Photo by Sascha Kohlmann
Guidebooks and magazines
I’ll admit, I take lots of guidebooks out from the library and hardly touch them. There’s just so much, starting out seems daunting if you don’t know where you are going. This is not an issue on a road trip. Why? Obviously, because you are already on your way. It’s no longer a chore of planning, but an immediate impact on how you will spend the following days. It’s much more exciting to read about a place while you are en route, when it’s not some seemingly far-off future.
These things can be expensive to buy new, so head to Goodwill or Value Village and pick up the most recent guides you can find. Usually, they are at least three or four years old, but you might get lucky. The advantage is that you can mark these up and make notes all you like–something you can’t do with library books!
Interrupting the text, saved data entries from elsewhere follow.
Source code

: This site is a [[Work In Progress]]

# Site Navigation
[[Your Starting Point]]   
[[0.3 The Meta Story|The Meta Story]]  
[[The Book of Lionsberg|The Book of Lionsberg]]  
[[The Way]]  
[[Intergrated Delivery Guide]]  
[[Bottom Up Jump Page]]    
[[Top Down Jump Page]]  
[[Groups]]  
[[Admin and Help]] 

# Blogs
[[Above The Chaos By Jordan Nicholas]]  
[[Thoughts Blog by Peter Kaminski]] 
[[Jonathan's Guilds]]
Of course, you’ll need some internet access to ensure that some of the suggestions are still relevant.
I go through phases of being a magazine hoarder. I like to buy two or three travel magazines at a time, and then don’t buy any for months. That means I’ve got a bit of an archive that I can go back to and start tearing out any relevant features. Of course, a ten-dollar investment for a new magazine that is very destination-specific can be very worthwhile.
I normally like to find curated playlists on Spotify or 8tracks, but that is obviously not the best road-trip plan when it comes to using up your data for streaming. So, this is a decent time to dig up old CD’s or download an album that you’ve been meaning to listen to. Lately for me, that’s been Dream Your Life Away by Vance Joy, Very Good Bad Thing by Mother Mother, and Með suð í eyrum við spilum endalaust by Sigur Rós
Snacks, water, coffee
These things go without saying, but it’s important to pick them up early. Making frequent stops can easily turn a 7-hour drive into a 9-hour drive. And by that time, you really just want to stop and grab a beer somewhere.
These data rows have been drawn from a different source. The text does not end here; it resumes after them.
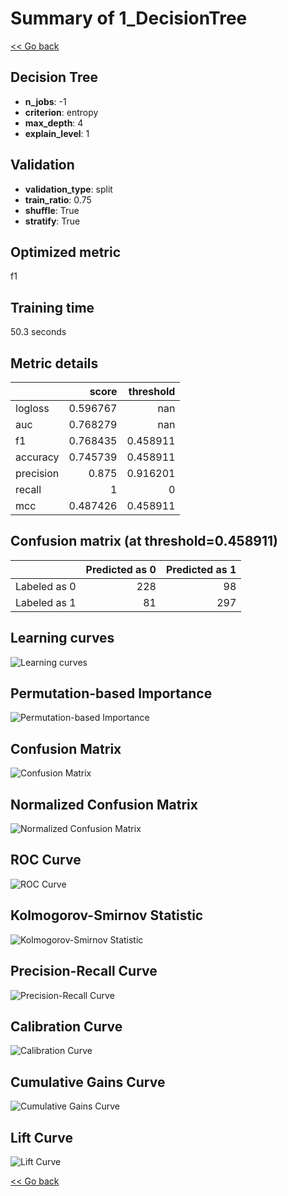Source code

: # Summary of 1_DecisionTree

[<< Go back](../README.md)


## Decision Tree
- **n_jobs**: -1
- **criterion**: entropy
- **max_depth**: 4
- **explain_level**: 1

## Validation
 - **validation_type**: split
 - **train_ratio**: 0.75
 - **shuffle**: True
 - **stratify**: True

## Optimized metric
f1

## Training time

50.3 seconds

## Metric details
|           |    score |   threshold |
|:----------|---------:|------------:|
| logloss   | 0.596767 |  nan        |
| auc       | 0.768279 |  nan        |
| f1        | 0.768435 |    0.458911 |
| accuracy  | 0.745739 |    0.458911 |
| precision | 0.875    |    0.916201 |
| recall    | 1        |    0        |
| mcc       | 0.487426 |    0.458911 |


## Confusion matrix (at threshold=0.458911)
|              |   Predicted as 0 |   Predicted as 1 |
|:-------------|-----------------:|-----------------:|
| Labeled as 0 |              228 |               98 |
| Labeled as 1 |               81 |              297 |

## Learning curves
![Learning curves](learning_curves.png)

## Permutation-based Importance
![Permutation-based Importance](permutation_importance.png)
## Confusion Matrix

![Confusion Matrix](confusion_matrix.png)


## Normalized Confusion Matrix

![Normalized Confusion Matrix](confusion_matrix_normalized.png)


## ROC Curve

![ROC Curve](roc_curve.png)


## Kolmogorov-Smirnov Statistic

![Kolmogorov-Smirnov Statistic](ks_statistic.png)


## Precision-Recall Curve

![Precision-Recall Curve](precision_recall_curve.png)


## Calibration Curve

![Calibration Curve](calibration_curve_curve.png)


## Cumulative Gains Curve

![Cumulative Gains Curve](cumulative_gains_curve.png)


## Lift Curve

![Lift Curve](lift_curve.png)



[<< Go back](../README.md)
The trick with snacks is to pack comfort foods without being too unhealthy. Stick to fruits that don’t need to be washed, like bananas and oranges, and pack some chocolate if you like. Sitting in a car inevitably leads to lots of snacking, so try to pack things that you won’t feel guilty about later.
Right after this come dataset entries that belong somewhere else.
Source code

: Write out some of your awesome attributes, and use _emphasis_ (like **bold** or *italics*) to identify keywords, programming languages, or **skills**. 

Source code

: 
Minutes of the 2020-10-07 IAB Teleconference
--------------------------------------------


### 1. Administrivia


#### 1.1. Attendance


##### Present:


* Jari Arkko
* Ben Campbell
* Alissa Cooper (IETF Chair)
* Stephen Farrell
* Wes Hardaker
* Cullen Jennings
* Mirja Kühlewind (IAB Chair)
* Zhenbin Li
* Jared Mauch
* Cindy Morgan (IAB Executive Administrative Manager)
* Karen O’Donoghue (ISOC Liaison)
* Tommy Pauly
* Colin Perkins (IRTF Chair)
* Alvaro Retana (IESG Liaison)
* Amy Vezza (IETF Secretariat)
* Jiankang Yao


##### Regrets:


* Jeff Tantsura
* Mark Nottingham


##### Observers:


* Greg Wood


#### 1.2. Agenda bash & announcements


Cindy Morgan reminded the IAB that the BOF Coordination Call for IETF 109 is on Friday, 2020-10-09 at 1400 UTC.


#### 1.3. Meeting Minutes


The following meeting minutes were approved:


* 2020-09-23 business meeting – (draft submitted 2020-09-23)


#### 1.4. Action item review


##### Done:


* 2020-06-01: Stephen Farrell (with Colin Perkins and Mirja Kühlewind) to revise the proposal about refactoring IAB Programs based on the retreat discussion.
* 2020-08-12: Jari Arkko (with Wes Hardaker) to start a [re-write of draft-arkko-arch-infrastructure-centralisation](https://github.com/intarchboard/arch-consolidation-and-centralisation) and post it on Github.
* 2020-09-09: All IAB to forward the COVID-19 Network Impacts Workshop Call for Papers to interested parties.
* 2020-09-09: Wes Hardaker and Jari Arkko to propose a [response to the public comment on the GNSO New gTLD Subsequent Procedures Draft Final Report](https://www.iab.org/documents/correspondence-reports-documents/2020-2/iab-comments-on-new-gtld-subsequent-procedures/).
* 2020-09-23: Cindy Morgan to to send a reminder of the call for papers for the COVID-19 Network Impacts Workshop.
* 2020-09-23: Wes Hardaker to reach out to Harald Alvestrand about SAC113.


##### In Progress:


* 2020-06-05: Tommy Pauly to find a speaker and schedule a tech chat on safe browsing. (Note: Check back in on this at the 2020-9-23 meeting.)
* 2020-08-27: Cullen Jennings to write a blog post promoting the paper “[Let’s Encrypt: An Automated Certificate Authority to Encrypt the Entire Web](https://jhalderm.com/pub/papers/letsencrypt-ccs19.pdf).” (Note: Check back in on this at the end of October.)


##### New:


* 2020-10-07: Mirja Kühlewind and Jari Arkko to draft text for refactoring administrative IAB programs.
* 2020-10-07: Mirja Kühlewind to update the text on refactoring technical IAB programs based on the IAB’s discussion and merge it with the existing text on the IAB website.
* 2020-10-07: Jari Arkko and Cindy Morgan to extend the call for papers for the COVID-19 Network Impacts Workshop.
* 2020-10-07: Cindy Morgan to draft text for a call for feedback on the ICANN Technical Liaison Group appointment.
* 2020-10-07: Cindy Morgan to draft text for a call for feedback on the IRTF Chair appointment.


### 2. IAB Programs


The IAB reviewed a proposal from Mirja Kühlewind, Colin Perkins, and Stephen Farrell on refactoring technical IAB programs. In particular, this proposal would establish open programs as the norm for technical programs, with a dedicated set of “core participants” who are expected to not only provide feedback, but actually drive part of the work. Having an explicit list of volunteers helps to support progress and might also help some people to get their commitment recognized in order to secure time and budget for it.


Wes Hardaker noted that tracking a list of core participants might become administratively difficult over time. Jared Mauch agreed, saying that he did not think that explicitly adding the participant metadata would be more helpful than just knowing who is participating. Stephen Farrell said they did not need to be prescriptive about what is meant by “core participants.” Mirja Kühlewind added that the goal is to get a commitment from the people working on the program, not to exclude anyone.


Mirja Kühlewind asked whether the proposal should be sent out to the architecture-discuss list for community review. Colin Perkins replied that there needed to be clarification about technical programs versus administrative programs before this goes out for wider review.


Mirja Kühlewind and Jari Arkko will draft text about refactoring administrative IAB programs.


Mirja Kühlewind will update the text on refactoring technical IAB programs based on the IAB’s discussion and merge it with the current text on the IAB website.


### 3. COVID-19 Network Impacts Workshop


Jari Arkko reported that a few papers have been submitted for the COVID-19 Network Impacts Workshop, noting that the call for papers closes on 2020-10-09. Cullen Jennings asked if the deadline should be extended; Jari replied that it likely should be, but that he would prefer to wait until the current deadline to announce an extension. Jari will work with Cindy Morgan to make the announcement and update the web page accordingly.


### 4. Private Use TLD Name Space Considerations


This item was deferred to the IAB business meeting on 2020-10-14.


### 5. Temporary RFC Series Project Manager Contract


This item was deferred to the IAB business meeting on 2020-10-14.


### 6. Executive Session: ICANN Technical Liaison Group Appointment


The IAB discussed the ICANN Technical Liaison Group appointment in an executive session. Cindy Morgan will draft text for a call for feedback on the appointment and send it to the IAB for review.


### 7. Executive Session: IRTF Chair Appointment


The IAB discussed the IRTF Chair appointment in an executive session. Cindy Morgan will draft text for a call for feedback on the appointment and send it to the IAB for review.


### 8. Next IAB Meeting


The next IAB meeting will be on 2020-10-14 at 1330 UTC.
Not the best option for a sedentary day, but eating at food trucks is a road trip requirement, right?
I like “roughing it” as much as the next person, but I’m not afraid to admit that there are a few products that I use to feel a little more human along the way. Here are a few things to keep within arm’s reach:
- Cleansing wipes (maybe wasteful, but an amazing comfort after a few hours in one spot)
- Dental floss and mouth wash
- Moisturizing lip balm
- Eye drops
What comes to mind when you think of a road trip? Maybe it’s cruising along a coastal highway with the windows down and some good music blaring, maybe it’s a heated game of 20 questions amidst mountainous parkland. Whatever it is, chances are that you are not alone (especially not in the 20 questions scenario…though no judgement). Good company is anyone with a positive attitude that will play along with your games, nod along to the music, and analyze a podcast topic with you along the way. If not, they should at least be someone that you can stand to be stuck in a car with for hours on end.
What are your road trip essentials? Do you travel alone or with friends or family?